Haushaltsentwurf termingerecht einbringen – und die Einnahmeseite verbessern

„Herr Präsident, meine Damen und Herren,

ja, auch wir fordern dringend eine rechtzeitige Vorlage des Haushaltes in diesem Parlament. Ich muss dazu nicht nochmals den Haushaltsaufstellungserlass zitieren, das haben meine Vorredner bereits ausführlich getan.

Aber Herr Koch, die Begründung, den Haushalt nicht erarbeiten zu können, weil bis zum 5.4. unklare hessische Verhältnisse geherrscht hätten; d.i. nun wirklich lächerlich, und wir hoffen, dass Sie sich in diesem Zeitraum auch keine Besoldung und Bezüge ausgezahlt haben, wenn Sie nicht arbeiten konnten.

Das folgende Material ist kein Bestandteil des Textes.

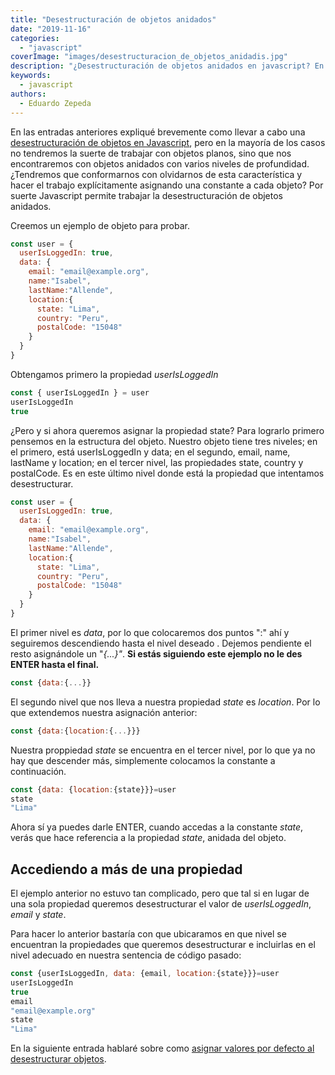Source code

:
 ```yaml
---
title: "Desestructuración de objetos anidados"
date: "2019-11-16"
categories: 
  - "javascript"
coverImage: "images/desestructuracion_de_objetos_anidadis.jpg"
description: "¿Desestructuración de objetos anidados en javascript? En esta entrada trato el tema de la desestructuración de objetos anidados con ejemplos."
keywords:
  - javascript
authors:
  - Eduardo Zepeda
---
```


En las entradas anteriores expliqué brevemente como llevar a cabo una [desestructuración de objetos en Javascript](/es/desestructuracion-de-listas-en-javascript/), pero en la mayoría de los casos no tendremos la suerte de trabajar con objetos planos, sino que nos encontraremos con objetos anidados con varios niveles de profundidad. ¿Tendremos que conformarnos con olvidarnos de esta característica y hacer el trabajo explícitamente asignando una constante a cada objeto? Por suerte Javascript permite trabajar la desestructuración de objetos anidados.

Creemos un ejemplo de objeto para probar.

```javascript
const user = {
  userIsLoggedIn: true, 
  data: {
    email: "email@example.org", 
    name:"Isabel", 
    lastName:"Allende", 
    location:{
      state: "Lima", 
      country: "Peru", 
      postalCode: "15048"
    }
  }
}
```

Obtengamos primero la propiedad _userIsLoggedIn_

```javascript
const { userIsLoggedIn } = user
userIsLoggedIn
true
```

¿Pero y si ahora queremos asignar la propiedad state? Para lograrlo primero pensemos en la estructura del objeto. Nuestro objeto tiene tres niveles; en el primero, está userIsLoggedIn y data; en el segundo, email, name, lastName y location; en el tercer nivel, las propiedades state, country y postalCode. Es en este último nivel donde está la propiedad que intentamos desestructurar.

```javascript
const user = {
  userIsLoggedIn: true, 
  data: {
    email: "email@example.org", 
    name:"Isabel", 
    lastName:"Allende", 
    location:{
      state: "Lima", 
      country: "Peru", 
      postalCode: "15048"
    }
  }
}
```

El primer nivel es _data_, por lo que colocaremos dos puntos ":" ahí y seguiremos descendiendo hasta el nivel deseado . Dejemos pendiente el resto asignándole un "_{...}"_. **Si estás siguiendo este ejemplo no le des ENTER hasta el final.**

```javascript
const {data:{...}}
```

El segundo nivel que nos lleva a nuestra propiedad _state_ es _location_. Por lo que extendemos nuestra asignación anterior:

```javascript
const {data:{location:{...}}}
```

Nuestra proppiedad _state_ se encuentra en el tercer nivel, por lo que ya no hay que descender más, simplemente colocamos la constante a continuación.

```javascript
const {data: {location:{state}}}=user
state
"Lima"
```

Ahora sí ya puedes darle ENTER, cuando accedas a la constante _state_, verás que hace referencia a la propiedad _state_, anidada del objeto.

## Accediendo a más de una propiedad

El ejemplo anterior no estuvo tan complicado, pero que tal si en lugar de una sola propiedad queremos desestructurar el valor de _userIsLoggedIn_, _email_ y _state_.

Para hacer lo anterior bastaría con que ubicaramos en que nivel se encuentran la propiedades que queremos desestructurar e incluirlas en el nivel adecuado en nuestra sentencia de código pasado:

```javascript
const {userIsLoggedIn, data: {email, location:{state}}}=user
userIsLoggedIn
true
email
"email@example.org"
state
"Lima"
```

En la siguiente entrada hablaré sobre como [asignar valores por defecto al desestructurar objetos](/es/desestructuracion-con-valores-por-defecto-en-javascript/).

Stattdessen strafen Sie, Herr Koch, Ihr eigenes Versprechen Lügen, als geschäftsführende Regierung Partner des Parlaments zu sein. Und Herr Kollege Milde von der CDU, wenn Sie hier vor wenigen Minuten gesagt haben, dass Sie sich auf einen Sommerwahlkampf freuen, dann sage ich ganz eindeutig. Es kann und darf nicht sein, dass wir die gewählten Abgeordneten auf Neuwahlen orientieren, auch nicht wenn wir einen Sommerwahlkampf führen dürfen. Wir sind von den Hessinnen und Hessen gewählt worden, wir müssen in diesem Hause Politik machen und wir dürfen nicht die Wählerinnen und Wähler auffordern neu zu wählen, nur weil einigen in diesem Haus das Ergebnis vom Januar nicht passt.

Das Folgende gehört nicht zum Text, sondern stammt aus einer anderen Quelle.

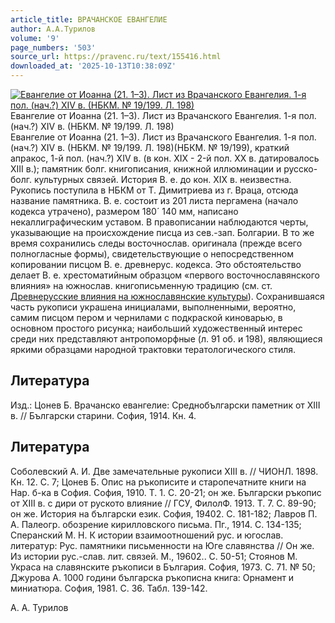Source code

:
```yaml
---
article_title: ВРАЧАНСКОЕ ЕВАНГЕЛИЕ
author: А.А.Турилов
volume: '9'
page_numbers: '503'
source_url: https://pravenc.ru/text/155416.html
downloaded_at: '2025-10-13T10:38:09Z'
---
```


[![Евангелие от Иоанна (21. 1–3). Лист из Врачанского Евангелия. 1-я пол. (нач.?) XIV в. (НБКМ. № 19/199. Л. 198)](https://pravenc.ru/data/610/463/1234/i200.jpg "Кликните для увеличения картинки")](https://pravenc.ru/data/610/463/1234/i400.jpg)Евангелие от Иоанна (21. 1–3). Лист из Врачанского Евангелия. 1-я пол. (нач.?) XIV в. (НБКМ. № 19/199. Л. 198)  
Евангелие от Иоанна (21. 1–3). Лист из Врачанского Евангелия. 1-я пол. (нач.?) XIV в. (НБКМ. № 19/199. Л. 198)(НБКМ. № 19/199), краткий апракос, 1-й пол. (нач.?) XIV в. (в кон. XIX - 2-й пол. XX в. датировалось XIII в.); памятник болг. книгописания, книжной иллюминации и русско-болг. культурных связей. История В. е. до кон. XIX в. неизвестна. Рукопись поступила в НБКМ от Т. Димитриева из г. Враца, отсюда название памятника. В. е. состоит из 201 листа пергамена (начало кодекса утрачено), размером 180´
140 мм, написано некаллиграфическим уставом. В правописании наблюдаются черты, указывающие на происхождение писца из сев.-зап. Болгарии. В то же время сохранились следы восточнослав. оригинала (прежде всего полногласные формы), свидетельствующие о непосредственном копировании писцом В. е. древнерус. кодекса. Это обстоятельство делает В. е. хрестоматийным образцом «первого восточнославянского влияния» на южнослав. книгописьменную традицию (см. ст. [Древнерусские влияния на южнославянские культуры](<https://pravenc.ru/text/Древнерусские влияния на южнославянские культуры.html>)). Сохранившаяся часть рукописи украшена инициалами, выполненными, вероятно, самим писцом пером и чернилами с подкраской киноварью, в основном простого рисунка; наибольший художественный интерес среди них представляют антропоморфные (л. 91 об. и 198), являющиеся яркими образцами народной трактовки тератологического стиля.

## Литература

Изд.: Цонев Б. Врачанско евангелие: Среднобългарски паметник от XIII в. // Български старини. София, 1914. Кн. 4.

## Литература

Соболевский А. И. Две замечательные рукописи XIII в. // ЧИОНЛ. 1898. Кн. 12. С. 7; Цонев Б. Опис на ръкописите и старопечатните книги на Нар. б-ка в София. София, 1910. Т. 1. С. 20-21; он же. Български ръкопис от XIII в. с дири от руското влияние // ГСУ, ФилолФ. 1913. Т. 7. С. 89-90; он же. История на български език. София, 19402. С. 181-182; Лавров П. А. Палеогр. обозрение кирилловского письма. Пг., 1914. С. 134-135; Сперанский М. Н. К истории взаимоотношений рус. и югослав. литератур: Рус. памятники письменности на Юге славянства // Он же. Из истории рус.-слав. лит. связей. М., 19602.. С. 50-51; Стоянов М. Украса на славянските ръкописи в България. София, 1973. С. 71. № 50; Джурова А. 1000 години българска ръкописна книга: Орнамент и миниатюра. София, 1981. С. 36. Табл. 139-142.

А.   А.   Турилов
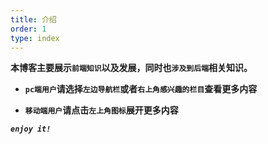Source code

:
 ```yaml
---
title: 介绍
order: 1
type: index
---
```


**本博客主要展示`前端知识`以及发展，同时也`涉及到后端`相关知识。**

- **`pc端用户`请选择`左边导航栏`或者`右上角感兴趣的栏目`查看更多内容**

- **`移动端用户`请点击`左上角图标`展开更多内容**

***`enjoy it!`***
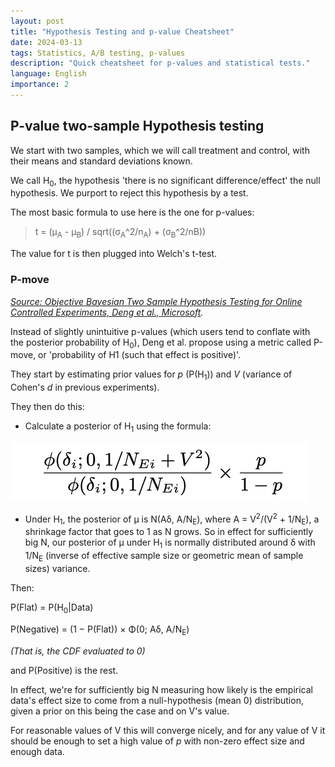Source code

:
 ```yaml
---
layout: post
title: "Hypothesis Testing and p-value Cheatsheet"
date: 2024-03-13
tags: Statistics, A/B testing, p-values
description: "Quick cheatsheet for p-values and statistical tests."
language: English
importance: 2
---
```


## P-value two-sample Hypothesis testing

We start with two samples, which we will call treatment and control, with their means and standard deviations known.

We call H<sub>0</sub>, the hypothesis 'there is no significant difference/effect' the null hypothesis. We purport to reject this hypothesis by a test.

The most basic formula to use here is the one for p-values:

> t = (μ<sub>A</sub> - μ<sub>B</sub>) / sqrt((σ<sub>A</sub>^2/n<sub>A</sub>) + (σ<sub>B</sub>^2/n</sub>B</sub>))

The value for t is then plugged into Welch's t-test.

### P-move

_[Source: Objective Bayesian Two Sample Hypothesis Testing for
Online Controlled Experiments, Deng et al., Microsoft](https://exp-platform.com/Documents/BayesianAB.pdf)._

Instead of slightly unintuitive p-values (which users tend to conflate with the posterior probability of H<sub>0</sub>), Deng et al. propose using a metric called P-move, or 'probability of H1 (such that effect is positive)'.

They start by estimating prior values for _p_ (P(H<sub>1</sub>)) and _V_ (variance of Cohen's _d_ in previous experiments).

They then do this:
- Calculate a posterior of H<sub>1</sub> using the formula:

![](resources/bayesian.png)

- Under H<sub>1</sub>, the posterior of µ is N(Aδ, A/N<sub>E</sub>), where A = V<sup>2</sup>/(V<sup>2</sup> + 1/N<sub>E</sub>), a shrinkage factor that goes to 1 as N grows. So in effect for sufficiently big N, our posterior of µ under H<sub>1</sub> is normally distributed around δ with 1/N<sub>E</sub> (inverse of effective sample size or geometric mean of sample sizes) variance.

Then:

P(Flat) = P(H<sub>0</sub>\|Data)

P(Negative) = (1 − P(Flat)) × Φ(0; Aδ, A/N<sub>E</sub>) 

_(That is, the CDF evaluated to 0)_

and P(Positive) is the rest.

In effect, we're for sufficiently big N measuring how likely is the empirical data's effect size to come from a null-hypothesis (mean 0) distribution, given a prior on this being the case and on V's value.

For reasonable values of V this will converge nicely, and for any value of V it should be enough to set a high value of _p_ with non-zero effect size and enough data.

Weiter fordern Sie, Herr Milde, dass wir als Landtag festlegen, wie viel und was wir im nächsten Haushalt denn ausgeben wollen. Dem komme ich gerne nach und will Ihnen die Vorstellungen der LINKEN zum Landeshaushalt zur Diskussion stellen: Denn noch wichtiger als über den Zeitpunkt ist uns, über die richtige Richtung des vorzulegenden Haushaltes zu debattieren. Dazu müssen wir vor allem auch über die Einnahmenseite und nicht nur über die Ausgabenseite des Landeshaushaltes reden. Und es reicht auch nicht, dass wir uns die aktuellen Steuerschätzungen anschauen, auch wenn sie selbstverständlich wichtige Planungsgrößen. Aber wir müssen uns Gedanken zur Verbesserung der Einnahmenseite machen.

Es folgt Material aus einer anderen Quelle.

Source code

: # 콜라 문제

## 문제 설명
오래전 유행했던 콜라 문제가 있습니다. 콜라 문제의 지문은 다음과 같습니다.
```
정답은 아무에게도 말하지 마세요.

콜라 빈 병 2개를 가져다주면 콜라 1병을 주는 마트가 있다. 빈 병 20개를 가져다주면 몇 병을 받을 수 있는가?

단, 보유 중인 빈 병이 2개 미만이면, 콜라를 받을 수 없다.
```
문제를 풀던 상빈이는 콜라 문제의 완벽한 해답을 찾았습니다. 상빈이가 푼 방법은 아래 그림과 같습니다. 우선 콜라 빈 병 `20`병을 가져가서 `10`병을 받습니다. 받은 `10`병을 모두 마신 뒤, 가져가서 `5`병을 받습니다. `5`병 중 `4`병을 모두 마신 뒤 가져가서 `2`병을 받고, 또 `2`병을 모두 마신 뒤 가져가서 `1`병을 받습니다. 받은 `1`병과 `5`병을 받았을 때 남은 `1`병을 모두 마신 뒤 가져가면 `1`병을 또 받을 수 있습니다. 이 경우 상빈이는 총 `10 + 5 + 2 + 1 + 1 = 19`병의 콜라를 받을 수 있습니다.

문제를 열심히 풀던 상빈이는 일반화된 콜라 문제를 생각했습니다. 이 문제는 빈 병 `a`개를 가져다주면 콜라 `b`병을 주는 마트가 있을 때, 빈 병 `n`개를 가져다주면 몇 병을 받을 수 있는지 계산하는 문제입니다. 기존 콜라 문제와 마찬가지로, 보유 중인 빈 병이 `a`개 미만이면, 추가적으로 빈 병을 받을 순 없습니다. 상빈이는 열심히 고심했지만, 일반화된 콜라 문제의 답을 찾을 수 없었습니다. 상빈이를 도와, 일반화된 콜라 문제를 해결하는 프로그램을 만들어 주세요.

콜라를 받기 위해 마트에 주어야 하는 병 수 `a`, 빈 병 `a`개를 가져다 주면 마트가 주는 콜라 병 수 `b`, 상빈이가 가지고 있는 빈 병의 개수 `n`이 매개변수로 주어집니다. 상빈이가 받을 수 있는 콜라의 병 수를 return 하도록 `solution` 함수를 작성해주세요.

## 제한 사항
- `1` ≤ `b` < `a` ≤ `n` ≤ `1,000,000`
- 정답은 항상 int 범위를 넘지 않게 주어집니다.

Wesentlicher Effekt neben der konjunkturellen Schwäche der letzten Jahre, die zur Schwächung der öffentlichen Haushalte – auch des hessischen – geführt hat, ist die Steuerreform der rotgrünen Bundesregierung seit 2000. Hiervon haben insbesondere reiche Haushalte profitiert. Dito durch die Reform der Körperschaftssteuer, die den Unternehmenssektor zusätzlich kräftig entlastet, nach Angaben des Finanzministeriums um jährlich 11 Milliarden Euro.

Die zahlreichen Steuerreformen seit Beginn dieses Jahrzehnts – einschließlich der mit Beginn dieses Jahres in Kraft getretenen Unternehmenssteuerreform – haben Spitzenverdiener, Unternehmen und Kapitaleigner durch die Senkung der Steuersätze sowie zusätzlich durch die Steuerbefreiung von Veräußerungsgewinnen massiv entlastet. Die positiven Entlastungen im unteren Bereich der Einkommensteuer sind hingegen durch die Anhebung der Mehrwertsteuer und die Einführung und/oder Anhebung von Gebühren für öffentliche Leistungen zunichte gemacht worden.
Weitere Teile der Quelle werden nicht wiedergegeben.